§ **Task item**: Whenever a line in the listing contains "from", copy that line.

☆ ☆ ☆ ☆

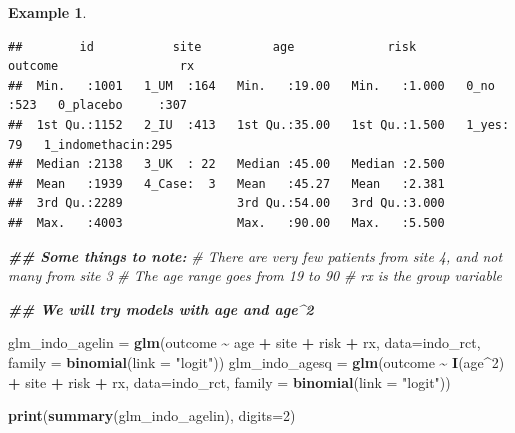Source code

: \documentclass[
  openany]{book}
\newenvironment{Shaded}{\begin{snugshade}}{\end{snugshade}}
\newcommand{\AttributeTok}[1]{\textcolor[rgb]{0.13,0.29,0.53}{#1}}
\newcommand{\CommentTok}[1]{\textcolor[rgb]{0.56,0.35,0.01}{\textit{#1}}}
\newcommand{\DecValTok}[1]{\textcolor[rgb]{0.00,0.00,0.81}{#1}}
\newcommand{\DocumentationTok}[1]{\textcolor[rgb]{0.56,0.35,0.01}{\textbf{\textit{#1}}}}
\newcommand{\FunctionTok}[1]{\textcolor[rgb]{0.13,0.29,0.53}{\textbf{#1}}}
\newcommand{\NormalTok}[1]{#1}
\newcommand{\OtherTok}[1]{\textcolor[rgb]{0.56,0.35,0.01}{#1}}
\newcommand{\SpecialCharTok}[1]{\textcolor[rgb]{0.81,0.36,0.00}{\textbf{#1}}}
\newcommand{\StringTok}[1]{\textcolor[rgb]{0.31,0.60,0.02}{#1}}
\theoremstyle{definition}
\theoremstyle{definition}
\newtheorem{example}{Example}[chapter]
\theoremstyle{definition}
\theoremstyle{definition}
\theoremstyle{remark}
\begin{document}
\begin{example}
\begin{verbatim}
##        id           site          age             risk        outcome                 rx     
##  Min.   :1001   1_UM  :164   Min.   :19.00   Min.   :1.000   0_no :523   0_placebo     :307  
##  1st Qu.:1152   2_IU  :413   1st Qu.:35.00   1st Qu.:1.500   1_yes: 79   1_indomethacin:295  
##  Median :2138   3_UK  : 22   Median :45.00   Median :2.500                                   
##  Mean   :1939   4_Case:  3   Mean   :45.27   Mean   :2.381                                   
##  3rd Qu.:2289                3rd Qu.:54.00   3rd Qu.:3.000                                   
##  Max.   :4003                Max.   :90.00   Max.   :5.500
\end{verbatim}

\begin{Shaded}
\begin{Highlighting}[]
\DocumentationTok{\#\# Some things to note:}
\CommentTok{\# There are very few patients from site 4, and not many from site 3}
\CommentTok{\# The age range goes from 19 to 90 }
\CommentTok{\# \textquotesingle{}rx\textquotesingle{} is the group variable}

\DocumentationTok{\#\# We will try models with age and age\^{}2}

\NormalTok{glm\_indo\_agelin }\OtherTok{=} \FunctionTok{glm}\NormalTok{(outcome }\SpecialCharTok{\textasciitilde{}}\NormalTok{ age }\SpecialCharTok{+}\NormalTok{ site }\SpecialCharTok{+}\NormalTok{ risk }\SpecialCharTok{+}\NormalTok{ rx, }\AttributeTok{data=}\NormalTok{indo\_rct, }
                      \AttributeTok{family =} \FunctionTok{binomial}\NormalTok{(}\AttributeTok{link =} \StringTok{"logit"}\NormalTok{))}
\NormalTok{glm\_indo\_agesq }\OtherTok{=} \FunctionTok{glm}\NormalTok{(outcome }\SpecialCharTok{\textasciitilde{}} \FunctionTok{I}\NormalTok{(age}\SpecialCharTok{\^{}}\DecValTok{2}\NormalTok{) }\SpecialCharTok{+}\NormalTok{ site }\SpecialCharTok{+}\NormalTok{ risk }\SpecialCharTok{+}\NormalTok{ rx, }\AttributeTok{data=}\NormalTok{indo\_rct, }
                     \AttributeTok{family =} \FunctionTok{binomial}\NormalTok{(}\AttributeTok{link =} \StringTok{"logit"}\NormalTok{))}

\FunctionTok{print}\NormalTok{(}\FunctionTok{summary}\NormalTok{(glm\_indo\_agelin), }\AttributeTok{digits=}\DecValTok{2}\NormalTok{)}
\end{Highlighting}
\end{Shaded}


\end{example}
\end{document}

☆ ☆ ☆ ☆

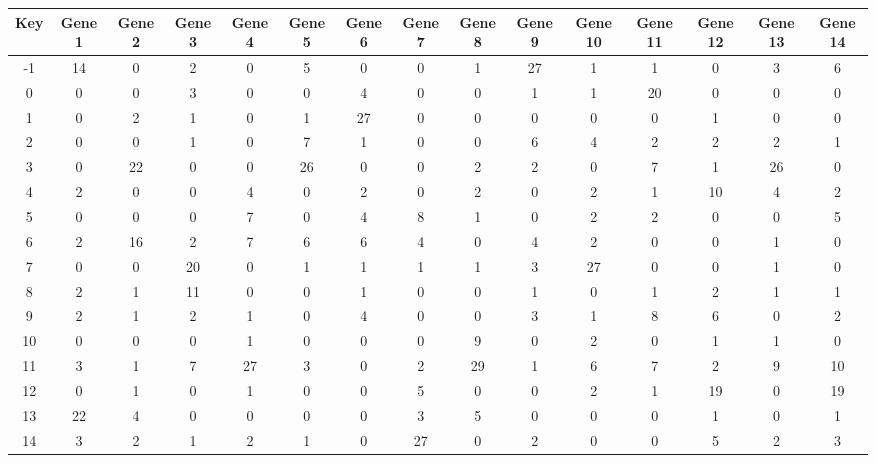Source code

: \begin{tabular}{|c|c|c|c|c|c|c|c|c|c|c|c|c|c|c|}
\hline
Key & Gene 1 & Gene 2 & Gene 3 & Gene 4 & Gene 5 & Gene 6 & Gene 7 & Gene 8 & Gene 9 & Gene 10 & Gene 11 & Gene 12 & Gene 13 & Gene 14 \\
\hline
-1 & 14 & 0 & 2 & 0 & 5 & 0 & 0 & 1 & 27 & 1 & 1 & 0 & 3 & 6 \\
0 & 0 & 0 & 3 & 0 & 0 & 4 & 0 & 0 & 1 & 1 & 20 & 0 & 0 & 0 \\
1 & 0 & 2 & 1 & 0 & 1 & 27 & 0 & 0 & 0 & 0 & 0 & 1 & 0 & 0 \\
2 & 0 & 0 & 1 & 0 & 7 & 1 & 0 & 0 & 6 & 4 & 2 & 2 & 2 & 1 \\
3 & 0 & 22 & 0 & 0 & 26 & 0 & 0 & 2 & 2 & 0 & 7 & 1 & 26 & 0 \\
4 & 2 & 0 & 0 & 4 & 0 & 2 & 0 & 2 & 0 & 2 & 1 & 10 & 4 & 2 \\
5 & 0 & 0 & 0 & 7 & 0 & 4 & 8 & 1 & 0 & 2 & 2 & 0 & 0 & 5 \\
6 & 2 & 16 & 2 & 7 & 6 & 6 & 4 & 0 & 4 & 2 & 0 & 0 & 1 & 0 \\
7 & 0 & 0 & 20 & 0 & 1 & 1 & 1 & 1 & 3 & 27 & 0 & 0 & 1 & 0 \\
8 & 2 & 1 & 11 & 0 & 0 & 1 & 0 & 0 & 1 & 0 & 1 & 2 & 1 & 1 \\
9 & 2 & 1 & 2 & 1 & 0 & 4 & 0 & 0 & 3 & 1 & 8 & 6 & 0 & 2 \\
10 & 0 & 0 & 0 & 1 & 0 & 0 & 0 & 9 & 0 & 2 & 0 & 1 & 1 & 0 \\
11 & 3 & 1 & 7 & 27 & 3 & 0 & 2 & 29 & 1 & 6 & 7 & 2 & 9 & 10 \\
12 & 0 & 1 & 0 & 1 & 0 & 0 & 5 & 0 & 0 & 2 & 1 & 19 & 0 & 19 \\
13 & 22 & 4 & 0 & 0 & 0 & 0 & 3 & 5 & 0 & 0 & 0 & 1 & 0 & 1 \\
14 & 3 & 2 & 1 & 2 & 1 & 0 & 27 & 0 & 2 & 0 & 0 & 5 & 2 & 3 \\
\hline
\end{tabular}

☆ ☆ ☆ ☆

§ **Solution below**:
\CommentTok{\# There are very few patients from site 4, and not many from site 3}
\CommentTok{\# The age range goes from 19 to 90 }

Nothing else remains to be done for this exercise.